Which lines in the data below contain the word "multiple"? Pull each of them out.

Supplied records below:

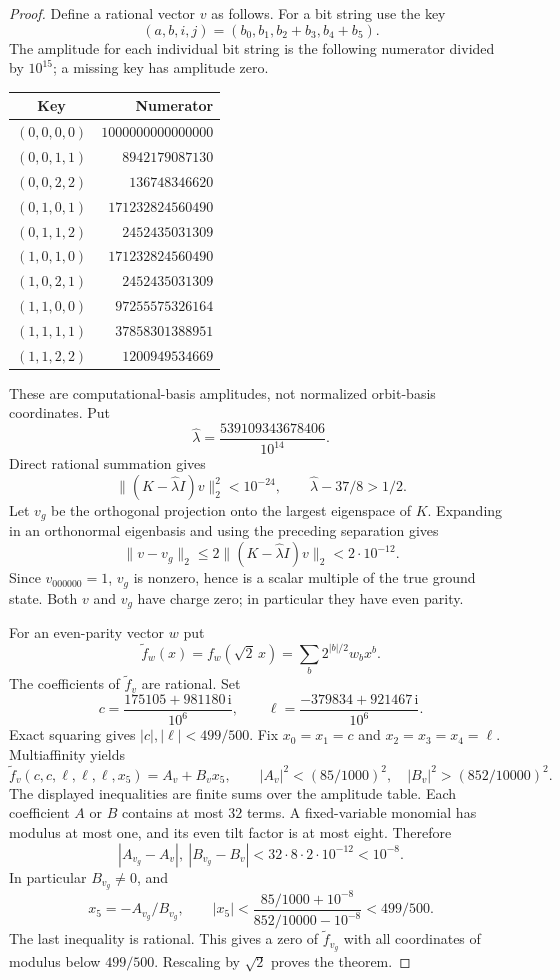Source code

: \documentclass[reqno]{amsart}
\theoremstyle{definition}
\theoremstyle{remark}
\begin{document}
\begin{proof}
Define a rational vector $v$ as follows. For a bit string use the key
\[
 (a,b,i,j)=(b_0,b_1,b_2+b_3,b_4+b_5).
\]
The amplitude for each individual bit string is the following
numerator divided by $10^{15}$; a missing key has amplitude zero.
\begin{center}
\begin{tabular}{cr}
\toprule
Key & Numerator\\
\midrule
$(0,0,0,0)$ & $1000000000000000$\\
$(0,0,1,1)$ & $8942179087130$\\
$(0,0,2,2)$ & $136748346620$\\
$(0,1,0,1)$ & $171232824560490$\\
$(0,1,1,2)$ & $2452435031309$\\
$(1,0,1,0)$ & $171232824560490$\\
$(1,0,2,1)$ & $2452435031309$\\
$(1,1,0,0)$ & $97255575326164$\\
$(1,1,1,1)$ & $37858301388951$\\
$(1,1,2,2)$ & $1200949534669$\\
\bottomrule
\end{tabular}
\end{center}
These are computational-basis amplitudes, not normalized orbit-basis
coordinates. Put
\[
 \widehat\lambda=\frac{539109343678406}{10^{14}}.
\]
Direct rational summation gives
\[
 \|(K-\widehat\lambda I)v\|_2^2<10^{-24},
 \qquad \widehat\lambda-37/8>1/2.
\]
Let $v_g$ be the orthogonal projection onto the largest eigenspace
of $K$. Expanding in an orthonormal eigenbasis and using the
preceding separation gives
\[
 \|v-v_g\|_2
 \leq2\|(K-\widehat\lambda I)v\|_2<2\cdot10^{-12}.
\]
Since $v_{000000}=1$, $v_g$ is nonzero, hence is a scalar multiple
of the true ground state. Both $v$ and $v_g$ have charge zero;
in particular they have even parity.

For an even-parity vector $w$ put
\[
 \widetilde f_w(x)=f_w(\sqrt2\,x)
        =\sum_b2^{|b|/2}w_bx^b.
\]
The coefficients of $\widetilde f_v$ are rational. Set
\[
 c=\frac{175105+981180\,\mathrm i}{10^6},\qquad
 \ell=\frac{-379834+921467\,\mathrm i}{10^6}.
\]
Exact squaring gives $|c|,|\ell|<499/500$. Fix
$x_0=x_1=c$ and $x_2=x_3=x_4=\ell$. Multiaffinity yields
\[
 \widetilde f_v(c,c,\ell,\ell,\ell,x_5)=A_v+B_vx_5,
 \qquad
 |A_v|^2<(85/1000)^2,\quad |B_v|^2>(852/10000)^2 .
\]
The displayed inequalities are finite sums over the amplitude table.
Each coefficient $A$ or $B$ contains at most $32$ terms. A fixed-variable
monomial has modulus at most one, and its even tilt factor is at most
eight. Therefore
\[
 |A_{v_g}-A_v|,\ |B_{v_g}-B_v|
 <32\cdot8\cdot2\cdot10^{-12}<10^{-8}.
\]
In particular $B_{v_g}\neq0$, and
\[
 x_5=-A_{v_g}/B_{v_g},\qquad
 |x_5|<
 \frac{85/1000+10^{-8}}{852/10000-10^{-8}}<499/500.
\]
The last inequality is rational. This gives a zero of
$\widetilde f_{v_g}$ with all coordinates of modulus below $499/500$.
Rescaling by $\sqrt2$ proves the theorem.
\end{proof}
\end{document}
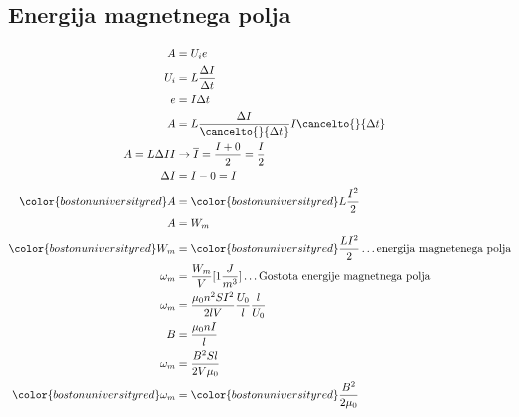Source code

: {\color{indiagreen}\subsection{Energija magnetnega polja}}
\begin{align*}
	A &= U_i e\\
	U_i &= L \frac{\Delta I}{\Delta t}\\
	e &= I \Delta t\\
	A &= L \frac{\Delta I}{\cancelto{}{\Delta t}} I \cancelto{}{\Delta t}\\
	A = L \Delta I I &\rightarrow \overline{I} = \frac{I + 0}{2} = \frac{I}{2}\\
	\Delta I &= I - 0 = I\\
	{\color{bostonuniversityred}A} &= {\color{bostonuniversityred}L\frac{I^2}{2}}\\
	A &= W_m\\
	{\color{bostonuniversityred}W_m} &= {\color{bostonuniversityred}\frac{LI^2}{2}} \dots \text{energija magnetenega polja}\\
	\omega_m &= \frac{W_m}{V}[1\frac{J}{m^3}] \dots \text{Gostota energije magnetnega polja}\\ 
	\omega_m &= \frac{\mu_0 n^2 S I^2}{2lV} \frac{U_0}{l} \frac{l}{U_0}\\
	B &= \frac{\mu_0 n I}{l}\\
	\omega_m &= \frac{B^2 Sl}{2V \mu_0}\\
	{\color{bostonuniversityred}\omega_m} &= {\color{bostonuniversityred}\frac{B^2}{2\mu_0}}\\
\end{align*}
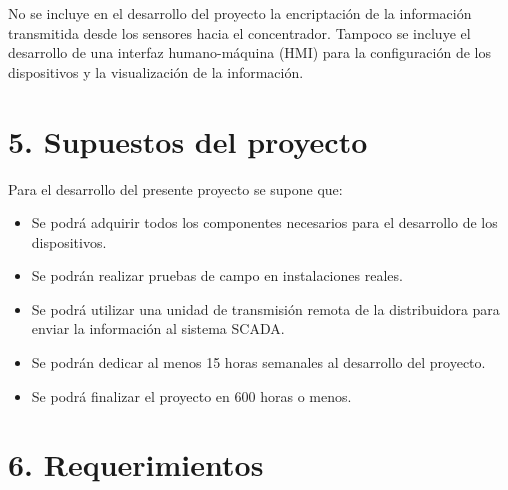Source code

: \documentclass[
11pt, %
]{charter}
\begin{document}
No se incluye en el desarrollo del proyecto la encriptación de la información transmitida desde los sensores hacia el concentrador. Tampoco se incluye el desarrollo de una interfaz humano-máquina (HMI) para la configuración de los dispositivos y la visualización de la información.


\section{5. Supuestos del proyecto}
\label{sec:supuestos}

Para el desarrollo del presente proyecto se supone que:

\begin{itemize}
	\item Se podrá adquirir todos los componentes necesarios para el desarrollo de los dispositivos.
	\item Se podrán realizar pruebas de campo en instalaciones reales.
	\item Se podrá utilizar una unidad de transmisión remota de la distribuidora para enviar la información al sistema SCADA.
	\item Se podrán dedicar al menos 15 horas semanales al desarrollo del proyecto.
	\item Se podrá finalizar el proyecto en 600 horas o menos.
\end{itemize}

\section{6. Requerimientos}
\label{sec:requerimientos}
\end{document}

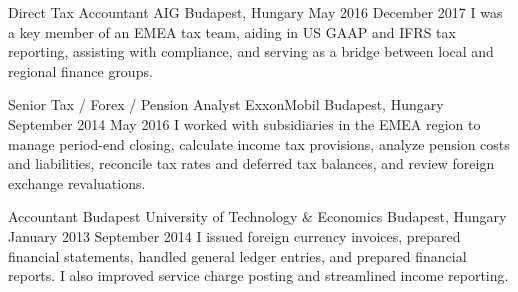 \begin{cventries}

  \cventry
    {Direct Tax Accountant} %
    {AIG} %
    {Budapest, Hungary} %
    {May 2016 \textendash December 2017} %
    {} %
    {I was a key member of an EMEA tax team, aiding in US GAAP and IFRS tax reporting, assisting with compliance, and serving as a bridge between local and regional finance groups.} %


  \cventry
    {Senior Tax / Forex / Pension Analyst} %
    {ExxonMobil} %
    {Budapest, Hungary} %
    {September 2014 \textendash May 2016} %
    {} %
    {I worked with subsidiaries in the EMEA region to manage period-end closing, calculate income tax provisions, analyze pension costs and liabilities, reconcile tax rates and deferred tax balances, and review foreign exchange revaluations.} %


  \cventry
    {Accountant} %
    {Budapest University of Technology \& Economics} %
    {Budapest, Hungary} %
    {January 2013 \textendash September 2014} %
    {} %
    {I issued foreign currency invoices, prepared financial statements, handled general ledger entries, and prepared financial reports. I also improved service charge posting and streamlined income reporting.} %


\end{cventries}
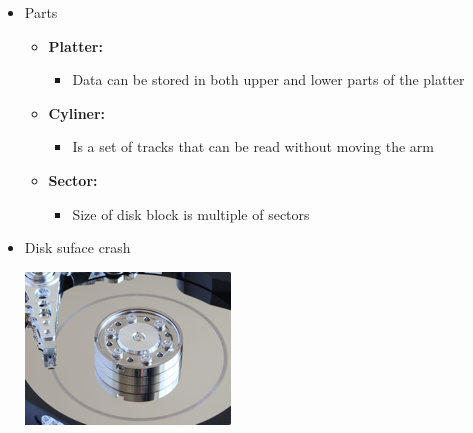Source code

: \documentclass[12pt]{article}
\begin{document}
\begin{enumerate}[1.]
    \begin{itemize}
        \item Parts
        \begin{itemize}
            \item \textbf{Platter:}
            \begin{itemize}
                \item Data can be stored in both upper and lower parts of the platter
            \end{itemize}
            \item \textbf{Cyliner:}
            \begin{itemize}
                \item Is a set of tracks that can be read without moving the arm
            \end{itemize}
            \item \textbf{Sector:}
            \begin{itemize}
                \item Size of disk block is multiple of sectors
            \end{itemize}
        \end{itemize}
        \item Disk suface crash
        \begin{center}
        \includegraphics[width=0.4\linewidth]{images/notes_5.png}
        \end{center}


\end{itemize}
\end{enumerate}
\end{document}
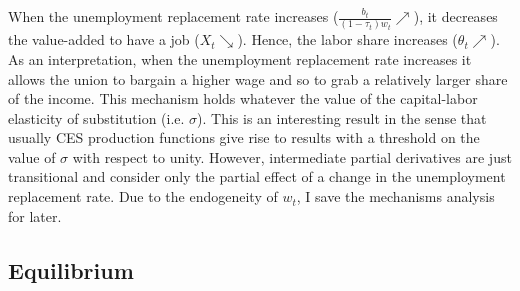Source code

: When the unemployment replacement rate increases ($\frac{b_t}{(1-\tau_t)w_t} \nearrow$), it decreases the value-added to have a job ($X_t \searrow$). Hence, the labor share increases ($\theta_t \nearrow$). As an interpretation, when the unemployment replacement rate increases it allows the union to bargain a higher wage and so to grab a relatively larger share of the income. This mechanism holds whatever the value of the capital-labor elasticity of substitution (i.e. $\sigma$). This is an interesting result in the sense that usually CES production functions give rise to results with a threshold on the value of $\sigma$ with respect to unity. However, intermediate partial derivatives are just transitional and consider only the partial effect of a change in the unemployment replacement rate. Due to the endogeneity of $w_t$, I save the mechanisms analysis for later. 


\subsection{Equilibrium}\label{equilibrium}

End of Supplied records.

▶ _Worked solution_
Since $v_{000000}=1$, $v_g$ is nonzero, hence is a scalar multiple
                \item Size of disk block is multiple of sectors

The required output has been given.